Merck Chairman and CEO Kenneth Frazier said that the company’s PD-1 inhibitor, Keytruda, is progressing faster than expected in the advanced melanoma market.

During a call with investors on Tuesday, Merck executives expressed optimism for the future performance of Keytruda, which is the first FDA-approved anti-PD-1 therapy. The drug generated $110 million in sales in the second quarter, with a total of $192 million so far this year.

Merck said that Keytruda is being used 85% of the time to treat melanoma, with about 70% of that utilization for the approved indication—there is only one at this point—according to a note published by Mark Schoenebaum, an Evercore ISI analyst.

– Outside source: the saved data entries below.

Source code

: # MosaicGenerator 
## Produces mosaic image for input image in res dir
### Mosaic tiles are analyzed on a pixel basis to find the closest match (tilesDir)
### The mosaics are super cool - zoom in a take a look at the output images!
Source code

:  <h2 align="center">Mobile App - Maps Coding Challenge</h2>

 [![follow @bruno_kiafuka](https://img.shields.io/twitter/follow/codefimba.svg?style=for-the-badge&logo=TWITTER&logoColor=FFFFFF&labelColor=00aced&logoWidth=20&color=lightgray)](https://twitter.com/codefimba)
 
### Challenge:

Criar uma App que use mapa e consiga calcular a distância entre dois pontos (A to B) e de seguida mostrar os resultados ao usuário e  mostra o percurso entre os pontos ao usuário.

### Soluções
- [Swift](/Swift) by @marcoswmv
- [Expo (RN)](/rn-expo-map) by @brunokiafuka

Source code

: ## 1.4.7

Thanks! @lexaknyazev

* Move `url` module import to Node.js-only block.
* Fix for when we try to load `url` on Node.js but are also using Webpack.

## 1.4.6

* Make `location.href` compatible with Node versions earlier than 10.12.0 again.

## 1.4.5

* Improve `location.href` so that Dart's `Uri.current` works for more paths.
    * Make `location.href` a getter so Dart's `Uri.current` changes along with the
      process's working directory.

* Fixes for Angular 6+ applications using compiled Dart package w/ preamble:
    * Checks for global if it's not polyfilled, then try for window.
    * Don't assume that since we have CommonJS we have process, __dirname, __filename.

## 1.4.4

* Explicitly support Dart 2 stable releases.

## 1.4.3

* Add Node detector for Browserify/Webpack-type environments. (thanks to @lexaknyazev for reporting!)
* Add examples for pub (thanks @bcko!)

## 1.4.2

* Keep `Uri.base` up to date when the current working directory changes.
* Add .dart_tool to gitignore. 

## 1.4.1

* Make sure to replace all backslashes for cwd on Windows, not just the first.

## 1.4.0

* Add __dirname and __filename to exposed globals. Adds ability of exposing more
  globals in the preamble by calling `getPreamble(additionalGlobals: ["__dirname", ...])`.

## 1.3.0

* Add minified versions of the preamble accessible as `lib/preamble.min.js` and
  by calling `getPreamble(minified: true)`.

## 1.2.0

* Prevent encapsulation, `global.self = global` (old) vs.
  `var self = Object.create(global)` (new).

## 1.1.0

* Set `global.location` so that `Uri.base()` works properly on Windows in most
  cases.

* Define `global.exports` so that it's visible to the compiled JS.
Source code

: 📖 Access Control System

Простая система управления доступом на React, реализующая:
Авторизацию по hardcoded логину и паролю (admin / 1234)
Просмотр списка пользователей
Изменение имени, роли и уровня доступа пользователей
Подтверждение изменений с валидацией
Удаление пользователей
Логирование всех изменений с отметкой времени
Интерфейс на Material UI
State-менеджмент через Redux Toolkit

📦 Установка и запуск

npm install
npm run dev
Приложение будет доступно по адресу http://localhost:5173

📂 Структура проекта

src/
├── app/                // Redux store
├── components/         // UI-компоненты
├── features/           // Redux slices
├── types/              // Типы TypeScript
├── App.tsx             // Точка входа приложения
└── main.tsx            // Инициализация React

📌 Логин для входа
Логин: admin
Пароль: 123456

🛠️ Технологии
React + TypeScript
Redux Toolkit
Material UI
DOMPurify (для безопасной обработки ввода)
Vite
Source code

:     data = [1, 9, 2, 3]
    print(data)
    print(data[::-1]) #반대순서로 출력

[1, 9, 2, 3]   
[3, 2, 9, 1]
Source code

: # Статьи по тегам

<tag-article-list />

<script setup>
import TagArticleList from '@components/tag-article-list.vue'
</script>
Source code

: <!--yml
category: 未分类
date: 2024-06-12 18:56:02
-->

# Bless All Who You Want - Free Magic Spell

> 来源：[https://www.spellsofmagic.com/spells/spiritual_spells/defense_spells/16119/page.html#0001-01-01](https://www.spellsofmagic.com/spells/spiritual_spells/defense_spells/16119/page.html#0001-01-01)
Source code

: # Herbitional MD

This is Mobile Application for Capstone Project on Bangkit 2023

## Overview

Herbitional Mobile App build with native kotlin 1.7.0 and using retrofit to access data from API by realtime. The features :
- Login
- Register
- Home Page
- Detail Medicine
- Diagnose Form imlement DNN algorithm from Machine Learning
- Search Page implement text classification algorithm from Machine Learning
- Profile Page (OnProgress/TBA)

The drug has an estimated 80% of the PD-1 inhibitor market, where it faces off against Bristol-Myers Squibb’s PD-1 competitor Opdivo. That drug is approved to treat melanoma and for second-line use in lung cancer, a tumor type in which Merck foresees Keytruda’s next launch.

Additionally, Merck and Syndax earlier this year entered into a clinical-trial collaboration pairing Keytruda with Syndax’s entinostat in patients with advanced non-small cell lung cancer and melanoma. Keytruda currently is indicated as a second- and third-line treatment for patients with advanced metastatic melanoma.

Important developments for Keytruda during the quarter included the European Commission’s approval of Keytruda for melanoma in adults, while the FDA has accepted for review a supplemental license application for Keytruda for treatment of patients with advanced non-small cell lung cancer. The drug was granted priority review with a PDUFA date of Oct. 2, Merck said.

“We’ve made significant progress this quarter in two of our most important assets, the Keytruda and hepatitis-C programs, and will be fully prepared to take advantage of these potentially breakthrough opportunities,” Frazier said in the company’s earnings statement.

Merck said this week that the FDA had accepted for review a new drug application for grazoprevir/elbasvir, an investigational daily, single-tablet combination therapy for hepatitis C. The FDA granted Priority Review with a PDUFA date of Jan. 28, 2016.

The company reported stronger than expected second-quarter earnings even as worldwide sales fell 11% to $9.8 billion in the quarter compared with $10.93 billion in the same period last year, hurt by divestitures and foreign exchange fluctuations. The drugmaker saw growth in its hospital acute care, oncology and diabetes drug sales while recording declines in cardiovascular and hepatitis-C drug sales.

Sales of Remicade, used to treat rheumatoid arthritis, psoriatic arthritis, ulcerative colitis and Crohn’s disease, fell 25% to $455 million in the second quarter, hurt by the availability of biosimilars in certain European markets since February, Merck said.

Sales of Januvia/Janumet, which helps manage Type-2 diabetes, rose 1% to $1.6 billion in the quarter. Sales of cholesterol treatment Zetia/Vytorin dropped 16%, hitting $955 million in the quarter.

In a separate announcement Tuesday, Merck said it is buying Israeli drugmaker cCAM Biotherapeutics, a biopharmaceutical company with cancer treatments in early-stage clinical trials, for at least $95 million. The cCAM deal includes future potential milestone payments of up to $510 million.